Given the complicated nature of DeFi protocols, it is not uncommon for errors in the code that can provide malicious parties with an attack vector to steal funds (and they do).
Nevertheless, outside of the apparent risk of losing funds through a hack, coding risks also pose a significant threat to the greater DeFi ecosystem. Due to the composability in DeFi, if one protocol is unstable, there may very well be a risk for the entire connected ecosystem.
In its most recent report, The 3rd Global Cryptoasset Benchmarking Study, the Cambridge Centre for Alternative Finance explained this risk affirming: “Stacking and composability of smart-contracts also pose a risk. Should an underlying smart-contract break then the stack may fall like a house of cards.”
2 – Oracle/Centralization Risk
Several of the protocols within the DeFi space are dependent or make use of a centralized tool. Due to the very nascent nature of the DeFi sector, the developing teams have systems in place that confer specific strength to a centralized party to reduce inefficiencies or reduce attack vectors.
Ironically, while these centralized systems provide the developing platform with some advantages, they are also a significant risk for the ecosystem’s functioning.
Take, for instance, Oracles, which are leveraged by several Automated Market Makers (AMMs) and decentralized exchanges (DEXs), typically receive data from a single source. This can pose a risk as it is trivial for a malicious party to control the singular source of data and manipulate the market to their profit.
While it is noteworthy to note that most developer teams are focused on phasing out the centralized aspects of their ecosystems over time, these tools still pose risks while they are in place. According to the Cryptoasset Benchmarking Study, “Oracles, either hardware or software, funnel real-world data to the smart contract. As several attacks targeted at decentralized protocols have shown, oracles are a possible source of systemic risk and their data feeding role is prone to manipulation.”
3 – Financial Risk
DeFi protocols are based on public blockchains. These blockchains typically have a native digital asset. The price-performance of the supporting blockchain asset is likely to affect the value of the holdings locked in a DeFi protocol. While this may lead to profit, it is also possible that there are losses.
Additionally, there is a chance of Impermanent loss (IL). Impermanent loss refers to the phenomenon where tokens held in an AMM are seen to have a different value than they would if they were being stored in a wallet.
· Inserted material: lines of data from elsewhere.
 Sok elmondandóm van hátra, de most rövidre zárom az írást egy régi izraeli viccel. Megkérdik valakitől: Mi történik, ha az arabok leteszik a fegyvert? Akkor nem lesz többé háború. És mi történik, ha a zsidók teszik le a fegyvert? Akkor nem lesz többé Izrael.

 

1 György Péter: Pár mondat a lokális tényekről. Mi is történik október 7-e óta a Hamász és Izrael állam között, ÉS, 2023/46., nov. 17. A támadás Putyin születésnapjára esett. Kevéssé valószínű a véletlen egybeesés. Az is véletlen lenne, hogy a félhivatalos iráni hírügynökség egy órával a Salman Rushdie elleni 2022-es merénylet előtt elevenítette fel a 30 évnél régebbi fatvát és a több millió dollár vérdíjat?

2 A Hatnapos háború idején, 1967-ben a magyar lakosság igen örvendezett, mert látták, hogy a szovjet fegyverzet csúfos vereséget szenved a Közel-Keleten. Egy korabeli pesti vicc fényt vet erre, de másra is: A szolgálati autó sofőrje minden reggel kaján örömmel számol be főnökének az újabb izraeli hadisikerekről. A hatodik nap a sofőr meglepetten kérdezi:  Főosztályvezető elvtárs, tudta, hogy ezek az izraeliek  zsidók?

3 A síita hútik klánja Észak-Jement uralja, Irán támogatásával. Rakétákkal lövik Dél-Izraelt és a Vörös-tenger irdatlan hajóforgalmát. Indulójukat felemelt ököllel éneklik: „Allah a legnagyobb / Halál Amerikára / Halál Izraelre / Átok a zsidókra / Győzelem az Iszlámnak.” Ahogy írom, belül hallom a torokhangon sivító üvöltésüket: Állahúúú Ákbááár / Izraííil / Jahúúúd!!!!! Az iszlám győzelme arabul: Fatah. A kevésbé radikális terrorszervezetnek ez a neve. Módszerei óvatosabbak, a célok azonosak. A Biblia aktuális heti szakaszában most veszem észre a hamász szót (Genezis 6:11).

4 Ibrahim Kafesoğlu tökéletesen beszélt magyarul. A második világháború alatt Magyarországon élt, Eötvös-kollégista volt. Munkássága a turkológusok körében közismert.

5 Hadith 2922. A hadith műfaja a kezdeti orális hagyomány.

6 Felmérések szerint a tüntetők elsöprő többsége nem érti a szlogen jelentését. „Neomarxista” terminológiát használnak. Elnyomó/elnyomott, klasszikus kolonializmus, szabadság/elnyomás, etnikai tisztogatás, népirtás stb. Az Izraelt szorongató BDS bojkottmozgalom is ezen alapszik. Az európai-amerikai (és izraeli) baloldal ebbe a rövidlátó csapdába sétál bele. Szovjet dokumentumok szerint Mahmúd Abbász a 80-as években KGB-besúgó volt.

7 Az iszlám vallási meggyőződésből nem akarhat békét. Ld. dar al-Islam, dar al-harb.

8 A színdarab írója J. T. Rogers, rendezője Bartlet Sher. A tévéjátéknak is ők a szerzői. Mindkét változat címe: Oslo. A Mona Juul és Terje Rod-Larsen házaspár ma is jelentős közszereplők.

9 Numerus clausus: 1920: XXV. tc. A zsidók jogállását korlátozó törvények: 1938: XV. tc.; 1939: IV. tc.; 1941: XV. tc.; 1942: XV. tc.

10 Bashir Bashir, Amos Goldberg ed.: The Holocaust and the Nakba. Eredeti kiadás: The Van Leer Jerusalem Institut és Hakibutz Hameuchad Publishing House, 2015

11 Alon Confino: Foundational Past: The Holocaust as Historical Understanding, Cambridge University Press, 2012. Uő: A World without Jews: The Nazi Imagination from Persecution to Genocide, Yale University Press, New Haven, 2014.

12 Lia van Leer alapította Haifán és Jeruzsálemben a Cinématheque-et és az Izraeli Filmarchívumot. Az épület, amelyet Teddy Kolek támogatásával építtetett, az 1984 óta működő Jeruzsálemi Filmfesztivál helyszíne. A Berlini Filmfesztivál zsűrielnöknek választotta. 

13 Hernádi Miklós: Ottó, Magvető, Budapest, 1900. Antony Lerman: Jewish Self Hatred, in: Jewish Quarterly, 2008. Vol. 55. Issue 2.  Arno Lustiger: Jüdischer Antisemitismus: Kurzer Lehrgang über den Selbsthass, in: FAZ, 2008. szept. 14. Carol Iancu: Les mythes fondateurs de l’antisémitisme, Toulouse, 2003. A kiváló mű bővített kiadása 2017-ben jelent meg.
Due to the synergistic events in an AMM to keep the ecosystem functioning, one may find that his holdings are of less value in the AMM than if they had just kept the assets in a wallet.
The Balancer Protocol defines IL as “the percentage by which a pool is worth less than what one would have if they had instead just held the tokens outside of the pool.” It is important to note that IL is seen to balance itself out the longer a user participates in an AMM. However, it remains a risk.
4 – Regulatory Risk
Just like the more critical cryptoasset sector, the DeFi industry is subject to an uncertain regulatory environment. Due to its nascence, the blockchain industry is under intense scrutiny from regulators tasked with protecting the greater public.
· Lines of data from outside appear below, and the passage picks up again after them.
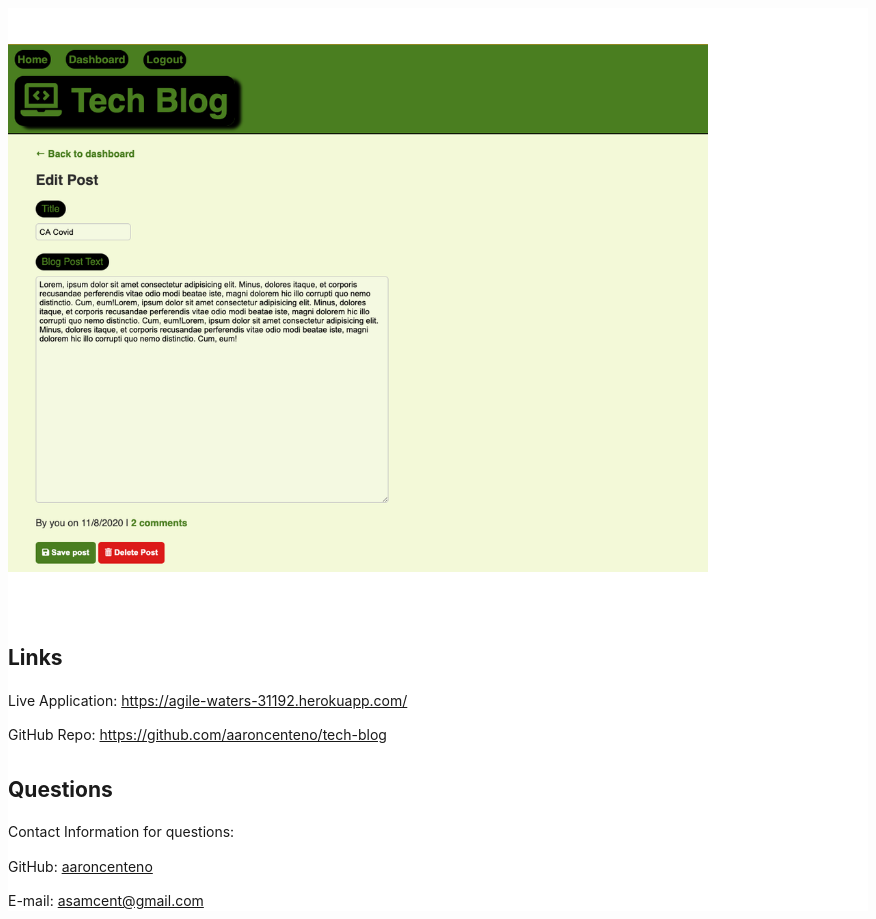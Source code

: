 <img src="./imgs/techBlog_editPost.png" width="700px" height="600px">


## Links

Live Application: https://agile-waters-31192.herokuapp.com/

GitHub Repo: https://github.com/aaroncenteno/tech-blog

## Questions

Contact Information for questions: 


GitHub: [aaroncenteno](https://www.github.com/aaroncenteno) 

E-mail: asamcent@gmail.com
Regrettably, due to a mixture of factors, such as a lack of understanding and the complexities in technology, some regulators and jurisdictions are not in favor of the DeFi space. Fortunately, this issue is likely to be mitigated with time.
“As space grows, the response of regulators to decentralized financial applications is a regulatory risk that needs greater study and understanding,” the researchers the Cambridge Centre for Alternative Finance concluded.